Research, referencing, style guides, and howlers: quick guide

Posted by RDN under Mind & body on 21 April 2016

This is a note which I hope is useful for anyone preparing to write essays at 6th form or university, and above, and for presentations of any sort.


What follows looks burdensome, but most of it codifies good sense and builds easy habits which save time and anxiety and help produce texts which look great to the people who judge one.

By the way: I have no teaching expertise or experience. This note is the result of a lifetime’s journalism and book-writing, including for thinktanks, and some work with PhD students.

Golden Rules

As much as you research and reference material that supports your prejudice or main argument, make sure you get to grips with and are comfortable with and honest about the best of what the opposing argument might be.

When one thinks a thought, one should aim to find someone respectable or famous who has had it already, and quote and cite them.

Never steal a thought: people who judge one will be more impressed by wide, intelligent reading and canny quotation than by challengable originality.

Academic conundrum

In most academic work the examiner is looking for originality, but will expect any argument to be substantiated by reference to academic authorities. Go figure.

Online and general research

In general, try to use and cite websites which are posted by academics at universities, or the statistical and information services of respectable countries. Think-tanks and newspapers, and even individuals and campaigners, are good to use and cite, but with great care as to their “line”. In general, always show you are alert to the biases or POVs of those you quote or source, however respectable.

Wikipedia should never be cited as though it was authoritative (unlike Encyclopaedia Britannica, one might say). But by all means use it as kicking-off point to wider research.

Even university sources are of course not the last word, let alone necessarily true in some final way. They only offer the likelihood of respectability. Except in matters of the simplest fact, there is no truth; not even in science (where the whole game is to set up theories and then to shoot them down). To be authoritative is not to offer the last word or final truth: it is to be well worth attention as seriously thoughtful, well-evidenced, and respected by people who are themselves respected.

It is weird and peculiar but true that academic work is sort of circular: academics (such as undergraduates and even schoolboys in academic mode) usually apply the rule of referring to academics when they seek to prove the value of any piece of work.

In general, when you are online, you must look for the real-world, bricks and mortar, name and address, institutional existence of your sources. Texts found online will similarly often have a real-world origin which it is important to track.

As you research issues online, keep a proper track of where you have been, and what you have picked up, the better to refer to it in whatever you produce. Find a way of saving to a hard-drive (or several) things like your favourites and bookmarks, with dates as to when they were filed.

Paper research

All the above applies and remember also to keep a track of your reading, whether in books, pamphlets or newspapers.

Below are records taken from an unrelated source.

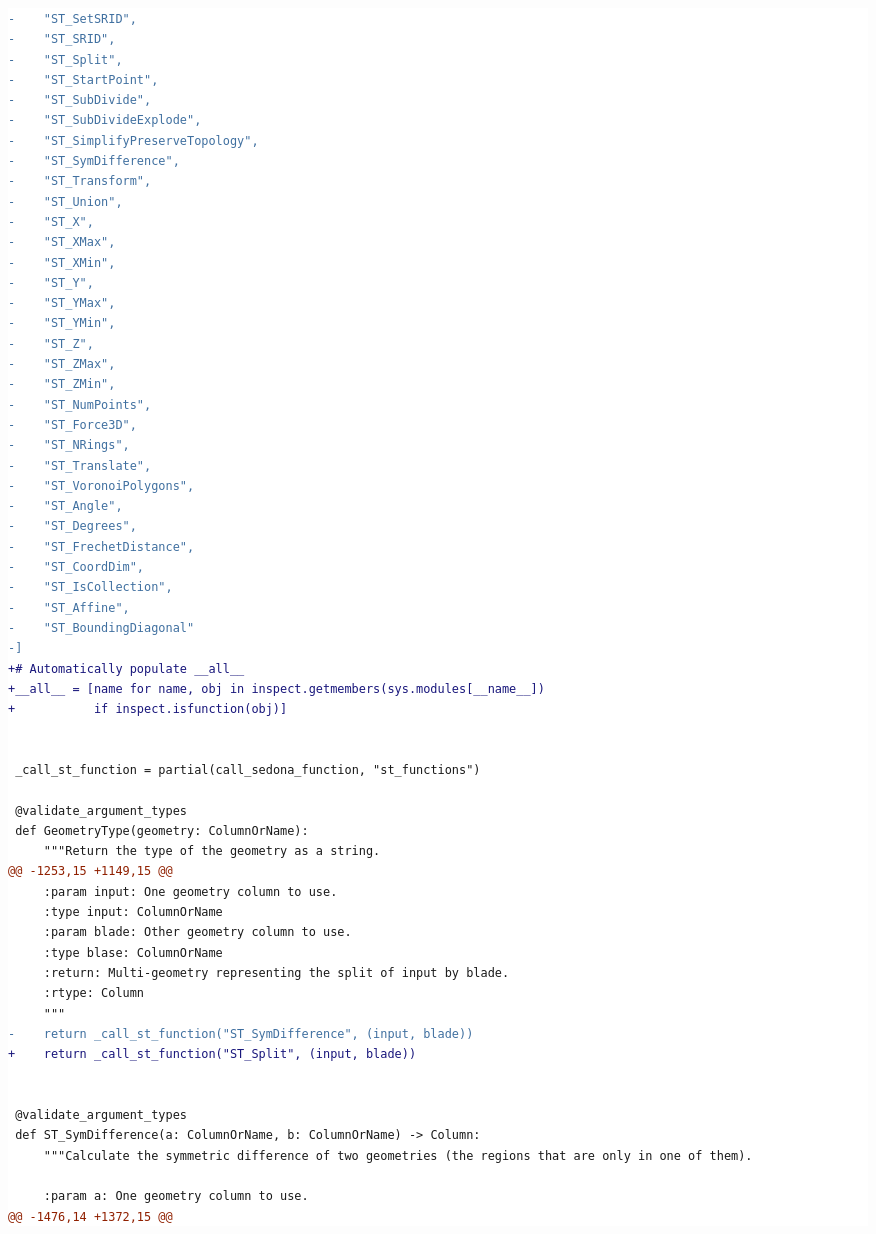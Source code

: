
 ```diff
-    "ST_SetSRID",
-    "ST_SRID",
-    "ST_Split",
-    "ST_StartPoint",
-    "ST_SubDivide",
-    "ST_SubDivideExplode",
-    "ST_SimplifyPreserveTopology",
-    "ST_SymDifference",
-    "ST_Transform",
-    "ST_Union",
-    "ST_X",
-    "ST_XMax",
-    "ST_XMin",
-    "ST_Y",
-    "ST_YMax",
-    "ST_YMin",
-    "ST_Z",
-    "ST_ZMax",
-    "ST_ZMin",
-    "ST_NumPoints",
-    "ST_Force3D",
-    "ST_NRings",
-    "ST_Translate",
-    "ST_VoronoiPolygons",
-    "ST_Angle",
-    "ST_Degrees",
-    "ST_FrechetDistance",
-    "ST_CoordDim",
-    "ST_IsCollection",
-    "ST_Affine",
-    "ST_BoundingDiagonal"
-]
+# Automatically populate __all__
+__all__ = [name for name, obj in inspect.getmembers(sys.modules[__name__])
+           if inspect.isfunction(obj)]
 
 
 _call_st_function = partial(call_sedona_function, "st_functions")
 
 @validate_argument_types
 def GeometryType(geometry: ColumnOrName):
     """Return the type of the geometry as a string.
@@ -1253,15 +1149,15 @@
     :param input: One geometry column to use.
     :type input: ColumnOrName
     :param blade: Other geometry column to use.
     :type blase: ColumnOrName
     :return: Multi-geometry representing the split of input by blade.
     :rtype: Column
     """
-    return _call_st_function("ST_SymDifference", (input, blade))
+    return _call_st_function("ST_Split", (input, blade))
 
 
 @validate_argument_types
 def ST_SymDifference(a: ColumnOrName, b: ColumnOrName) -> Column:
     """Calculate the symmetric difference of two geometries (the regions that are only in one of them).
 
     :param a: One geometry column to use.
@@ -1476,14 +1372,15 @@
```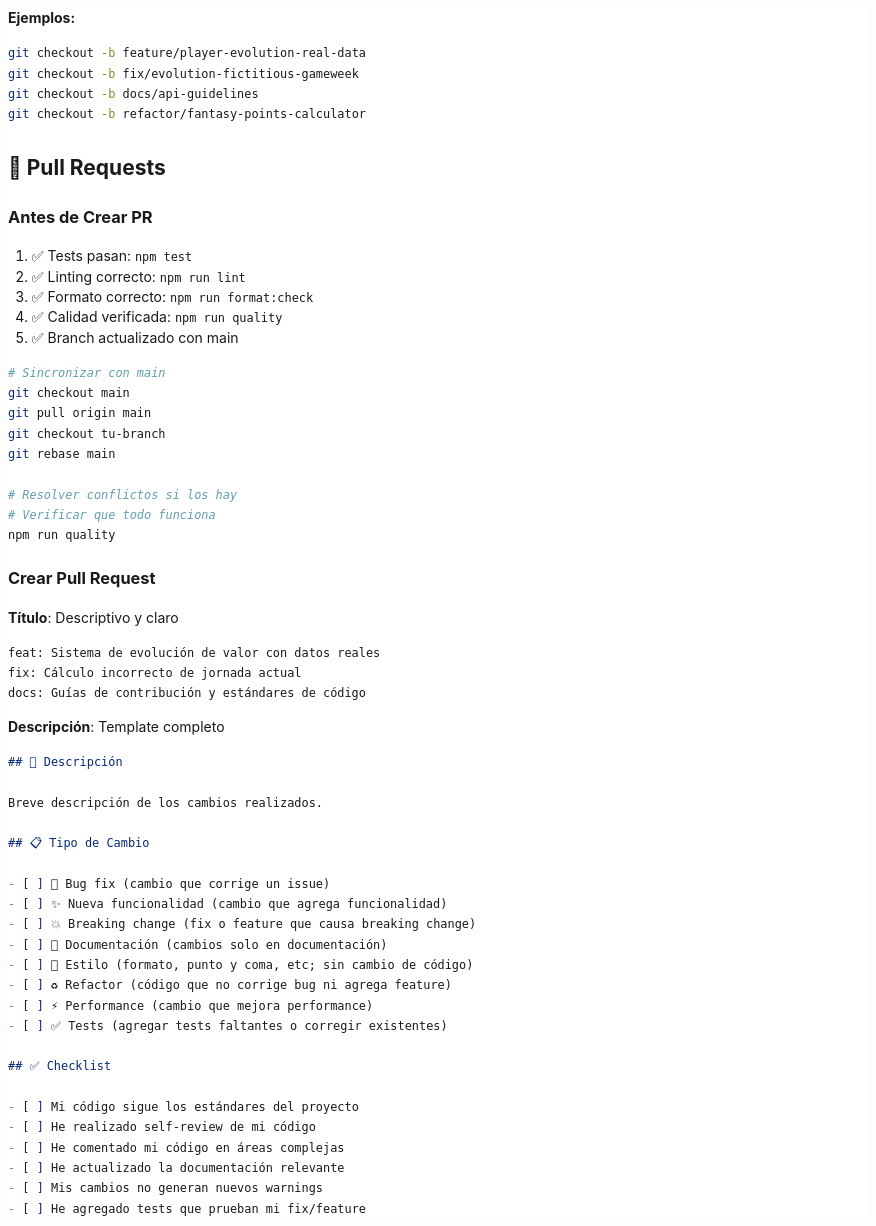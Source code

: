 **Ejemplos:**

```bash
git checkout -b feature/player-evolution-real-data
git checkout -b fix/evolution-fictitious-gameweek
git checkout -b docs/api-guidelines
git checkout -b refactor/fantasy-points-calculator
```

## 🔀 Pull Requests

### Antes de Crear PR

1. ✅ Tests pasan: `npm test`
2. ✅ Linting correcto: `npm run lint`
3. ✅ Formato correcto: `npm run format:check`
4. ✅ Calidad verificada: `npm run quality`
5. ✅ Branch actualizado con main

```bash
# Sincronizar con main
git checkout main
git pull origin main
git checkout tu-branch
git rebase main

# Resolver conflictos si los hay
# Verificar que todo funciona
npm run quality
```

### Crear Pull Request

**Título**: Descriptivo y claro

```
feat: Sistema de evolución de valor con datos reales
fix: Cálculo incorrecto de jornada actual
docs: Guías de contribución y estándares de código
```

**Descripción**: Template completo

```markdown
## 🎯 Descripción

Breve descripción de los cambios realizados.

## 📋 Tipo de Cambio

- [ ] 🐛 Bug fix (cambio que corrige un issue)
- [ ] ✨ Nueva funcionalidad (cambio que agrega funcionalidad)
- [ ] 💥 Breaking change (fix o feature que causa breaking change)
- [ ] 📝 Documentación (cambios solo en documentación)
- [ ] 🎨 Estilo (formato, punto y coma, etc; sin cambio de código)
- [ ] ♻️ Refactor (código que no corrige bug ni agrega feature)
- [ ] ⚡️ Performance (cambio que mejora performance)
- [ ] ✅ Tests (agregar tests faltantes o corregir existentes)

## ✅ Checklist

- [ ] Mi código sigue los estándares del proyecto
- [ ] He realizado self-review de mi código
- [ ] He comentado mi código en áreas complejas
- [ ] He actualizado la documentación relevante
- [ ] Mis cambios no generan nuevos warnings
- [ ] He agregado tests que prueban mi fix/feature
```
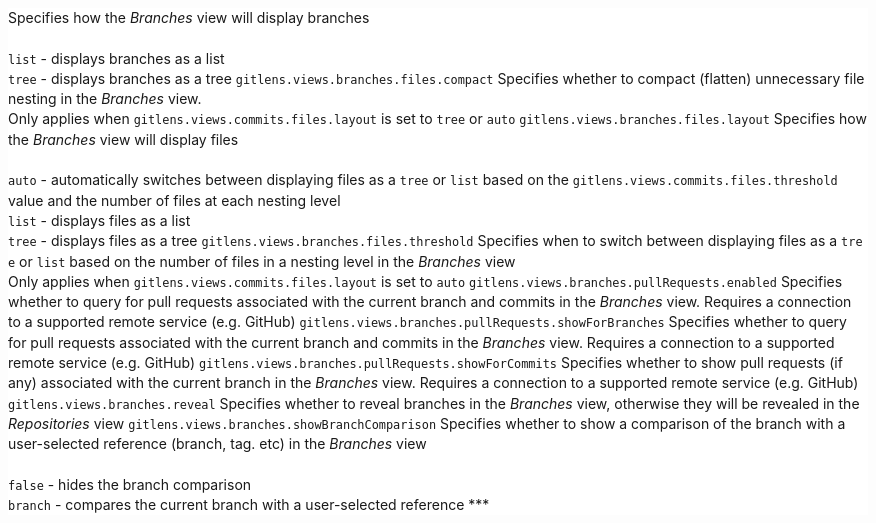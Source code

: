 <td>Specifies how the <em>Branches</em> view will display branches<br><br><code>list</code> - displays branches as a list<br><code>tree</code> - displays branches as a tree</td>
</tr>
<tr>
<td><code>gitlens.views.branches.files.compact</code></td>
<td>Specifies whether to compact (flatten) unnecessary file nesting in the <em>Branches</em> view.<br>Only applies when <code>gitlens.views.commits.files.layout</code> is set to <code>tree</code> or <code>auto</code></td>
</tr>
<tr>
<td><code>gitlens.views.branches.files.layout</code></td>
<td>Specifies how the <em>Branches</em> view will display files<br><br><code>auto</code> - automatically switches between displaying files as a <code>tree</code> or <code>list</code> based on the <code>gitlens.views.commits.files.threshold</code> value and the number of files at each nesting level<br><code>list</code> - displays files as a list<br><code>tree</code> - displays files as a tree</td>
</tr>
<tr>
<td><code>gitlens.views.branches.files.threshold</code></td>
<td>Specifies when to switch between displaying files as a <code>tree</code> or <code>list</code> based on the number of files in a nesting level in the <em>Branches</em> view<br>Only applies when <code>gitlens.views.commits.files.layout</code> is set to <code>auto</code></td>
</tr>
<tr>
<td><code>gitlens.views.branches.pullRequests.enabled</code></td>
<td>Specifies whether to query for pull requests associated with the current branch and commits in the <em>Branches</em> view. Requires a connection to a supported remote service (e.g. GitHub)</td>
</tr>
<tr>
<td><code>gitlens.views.branches.pullRequests.showForBranches</code></td>
<td>Specifies whether to query for pull requests associated with the current branch and commits in the <em>Branches</em> view. Requires a connection to a supported remote service (e.g. GitHub)</td>
</tr>
<tr>
<td><code>gitlens.views.branches.pullRequests.showForCommits</code></td>
<td>Specifies whether to show pull requests (if any) associated with the current branch in the <em>Branches</em> view. Requires a connection to a supported remote service (e.g. GitHub)</td>
</tr>
<tr>
<td><code>gitlens.views.branches.reveal</code></td>
<td>Specifies whether to reveal branches in the <em>Branches</em> view, otherwise they will be revealed in the <em>Repositories</em> view</td>
</tr>
<tr>
<td><code>gitlens.views.branches.showBranchComparison</code></td>
<td>Specifies whether to show a comparison of the branch with a user-selected reference (branch, tag. etc) in the <em>Branches</em> view<br><br><code>false</code> - hides the branch comparison<br><code>branch</code> - compares the current branch with a user-selected reference</td>
</tr>
</tbody>
</table>
***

You can photograph pages at will on a phone, but remember that title page etc will matter as much as the text you fancy…. experiment with that.


Citing web pages and sites

Make clear the exact url at which you found material, and the date you accessed it (this gives you cover in case of changes on the site.) Ideally, copy the whole page to a hard-drive (or several).

Citing printed material

Make sure you note title, author, publisher, location of publisher, date of publication, page numbers. Any reference must lay a trail which allows someone else to find the material cited.

Style guides

Writers need to pick a style and stick to it at least within any one text. Consistency, which a writer can and must deliver, matters more than correctness, which is a matter of opinion. UK and US styles are not the same. Journalistic and academic styles are not the same.

For UK writers, and for most working purposes, the Guardian and Observer style guide is excellent and easy to follow. For anything academic, the Oxford University Style Guide seems really excellent (it comes with various caveats which don’t seem at all off-putting).


To avoid howlers, one needs something like a recent edition of Fowler’s Modern English Usage (for keeping your grammar straight) or Bill Bryson’s Troublesome Words (for pesky word confusion) – or Bryson’s Dictionary for Writers and Editors (probably a pretty good mixture of the two). Bryson wrote the best style guide I ever saw, for the Independent in the 1980s.